Das WTF ist Anlaufpunkt für all jene Jung-Kommunikatoren, die im Austausch mit Peers und Speakern die Fähigkeiten, Inspiration und Selbstsicherheit erlangen wollen, um ihren Arbeitsalltag nachhaltig zu transformieren.

(Anmeldung erforderlich und gebührenpflichtig)

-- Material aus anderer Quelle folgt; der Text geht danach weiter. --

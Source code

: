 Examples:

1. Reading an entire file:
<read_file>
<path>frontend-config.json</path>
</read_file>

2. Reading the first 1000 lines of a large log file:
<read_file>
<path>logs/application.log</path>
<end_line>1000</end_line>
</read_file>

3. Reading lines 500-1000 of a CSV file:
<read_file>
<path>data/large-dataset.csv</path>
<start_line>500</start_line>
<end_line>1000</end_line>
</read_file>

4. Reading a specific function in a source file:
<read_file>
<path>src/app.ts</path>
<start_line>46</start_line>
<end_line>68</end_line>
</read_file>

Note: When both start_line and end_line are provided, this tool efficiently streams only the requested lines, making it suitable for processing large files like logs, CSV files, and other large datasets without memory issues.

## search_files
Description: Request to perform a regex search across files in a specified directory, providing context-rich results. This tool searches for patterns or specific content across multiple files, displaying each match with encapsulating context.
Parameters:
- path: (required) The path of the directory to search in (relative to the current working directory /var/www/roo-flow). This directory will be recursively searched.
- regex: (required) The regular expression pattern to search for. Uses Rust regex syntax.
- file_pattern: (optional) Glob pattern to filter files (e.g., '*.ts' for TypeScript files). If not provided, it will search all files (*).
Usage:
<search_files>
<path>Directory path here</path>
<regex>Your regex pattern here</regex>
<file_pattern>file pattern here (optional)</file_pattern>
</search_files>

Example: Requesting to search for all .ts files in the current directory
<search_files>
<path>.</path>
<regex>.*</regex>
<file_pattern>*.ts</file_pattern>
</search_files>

Interne Kommunikation im Change Management

Stabile Ordnung bedeutet für Unternehmen heute eher Stagnation als anzustrebendes Ziel; Veränderung dagegen wird mehr und mehr Alltagsgeschäft. Wie stellen sich Unternehmen erfolgreich in bestehenden und auf neuen Märkten auf? Wie bewältigen sie die Krise? Wie können Unternehmen ihre Mitarbeiter unter Bedingungen ständigen Wandels mitnehmen und überzeugen? Wie kann aus Informationsflüssen Innovation werden? Und welchen Beitrag leistet hier die (interne) Kommunikation? Welche Bedeutung hat das Management von interner Kommunikation im Wandel?

Diese Fragen bilden den Mittelpunkt des Vertiefungsseminars zur Internen Kommunikation in Veränderungssituationen. Interne Kommunikation, hier vor allem Veränderungskommunikation, hat als Führungsaufgabe das Ziel, den Change Prozess analysierend, steuernd und bewertend zu begleiten, um nachhaltig und wirkungsvoll Stimmungen, Verhalten und Einstellungen im Sinne des Veränderungsziels zu gestalten.